Effectively final loop counter (was: Are templated string embedded expressions "method parameters" or "lambdas"?)

John Rose john.r.rose at oracle.com
Tue Nov 2 03:30:07 UTC 2021


On Oct 30, 2021, at 9:30 PM, Tagir Valeev <amaembo at gmail.com<mailto:amaembo at gmail.com>> wrote:

This is a somewhat separate topic but I would be glad to see some
improvement here with respect to good old for loops, as I often saw
copying to a new variable for the sake of lambda capture inside the
loop.

Like if a variable is declared at the for loop initializer and it's
never modified inside the `for` loop body, then let's assume that
before body entry, a fresh variable is created with the same name and
assigned to the original variable shadowing the original variable.
This way, the counter variable of the classic counting loop will be
considered as effectively final inside the loop body (but not inside
the condition and update expressions). This will make

for (int i=0; i<n; i++) {...}
close to
for (int i: IntStream.range(0, n).toArray()) {...}
But without performance overhead.

This change is backward-compatible.

With best regards,
Tagir Valeev

+1; I’ve wanted this at various points.

It could be formalized like this:

1. Allow old-for loop variables to be declared final.

2. As a very special rule, allow side-effects to such final variables, in the for-loop header (anywhere).

3. When such side-effects are detected (in the for-loop header), split the variable into an outer binding, not final, and an inner binding, final and a copy of each successful value of the outer.

4. All occurrences of the name in the for-header refer to the outer/mutable variable.

5. All occurrences of the name in the for-body refer to the inner/final variable.

6. For debuggers, maybe give the inner/final variable a different name, say, i$final.

This amounts to a desugaring:

for (final int i = 0; i < a.length; i++) { foo(i); }

=desugar=>

for (int i = 0; i < a.length; i++)
  { __Synthetic final var i$final = i; foo(i); }

Oddities:

- The split name i$inner shows up in the debugger, maybe.
- Or else there are confusingly duplicate declarations in the debugger.
- You can only get lambda-capture of ‘i’ in the loop body proper, not in the loop header.
- The transform applies to individual variables; with ‘for (int i,j…)…’ the transform may be applied independently to i and j.

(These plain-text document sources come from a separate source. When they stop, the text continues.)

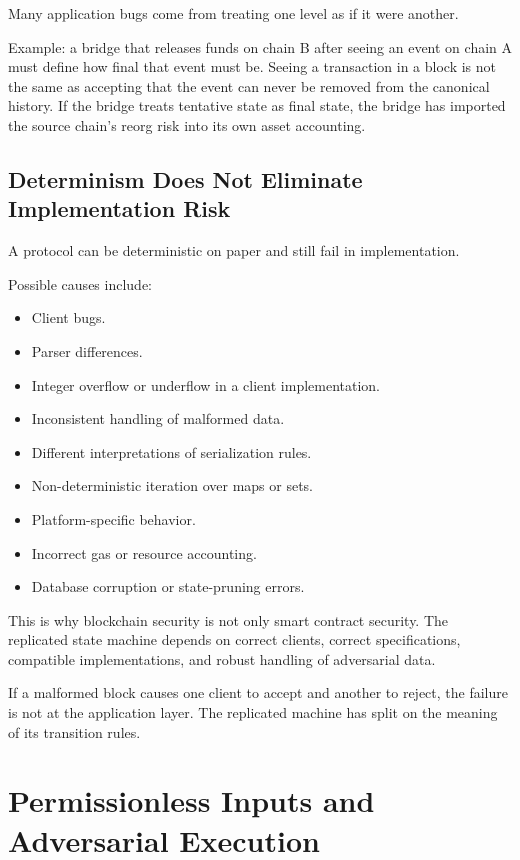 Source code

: Many application bugs come from treating one level as if it were
another.

Example: a bridge that releases funds on chain B after seeing an event
on chain A must define how final that event must be. Seeing a
transaction in a block is not the same as accepting that the event can
never be removed from the canonical history. If the bridge treats
tentative state as final state, the bridge has imported the source
chain's reorg risk into its own asset accounting.

\subsection{Determinism Does Not Eliminate Implementation Risk}

A protocol can be deterministic on paper and still fail in
implementation.

Possible causes include:

\begin{itemize}
\tightlist
\item
  Client bugs.
\item
  Parser differences.
\item
  Integer overflow or underflow in a client implementation.
\item
  Inconsistent handling of malformed data.
\item
  Different interpretations of serialization rules.
\item
  Non-deterministic iteration over maps or sets.
\item
  Platform-specific behavior.
\item
  Incorrect gas or resource accounting.
\item
  Database corruption or state-pruning errors.
\end{itemize}

This is why blockchain security is not only smart contract security. The
replicated state machine depends on correct clients, correct
specifications, compatible implementations, and robust handling of
adversarial data.

If a malformed block causes one client to accept and another to reject,
the failure is not at the application layer. The replicated machine has
split on the meaning of its transition rules.

\section{Permissionless Inputs and Adversarial Execution}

This design admits an “effectively final” transformation, which would get what you are requesting directly.

for (int i = 0; i < a.length; i++) { foo( () -> i ); }

=effectively final=>

for (final int i = 0; i < a.length; i++) { foo( () -> i ); }

=desugar=>

for (final int i = 0; i < a.length; i++)
  { __Synthetic final var i$final = i; foo( () -> i$final ); }

This can be made to work for multiple variables also, and has reasonable effects, although it stretches for-loops a bit.

for (final int i = 0, j = a.length; i < j; i++) { foo( () -> i ); }

=desugar=>

for ({ int i = 0; final int j = a.length; }; i < j; i++)
 { __Synthetic final var i$final = i;  foo( () -> i$final ); }

OR ELSE (not as good):

for (int i = 0, j = a.length; i < j; i++) {
  __Synthetic final var i$final = i;
  __Synthetic final var j$final = j;  //unused
  foo( () -> i$final ); }

The latter approach is not as good because, although it makes for
a simpler desugaring, it makes the de-finaling of i “viral” to j.
The change of j in the loop header, to a mysteriously non-final
variable, could be surprising.

By contrast, the appearance of “i++” is unambiguously and
aggressively clear, that the programmer intends to change
i, even at the same time as declaring the programmer’s
desire for a final i.  This is usually a contradiction, but
can be interpreted usefully and consistently in the setting
of a loop:  It’s final *only in each iteration of the body*.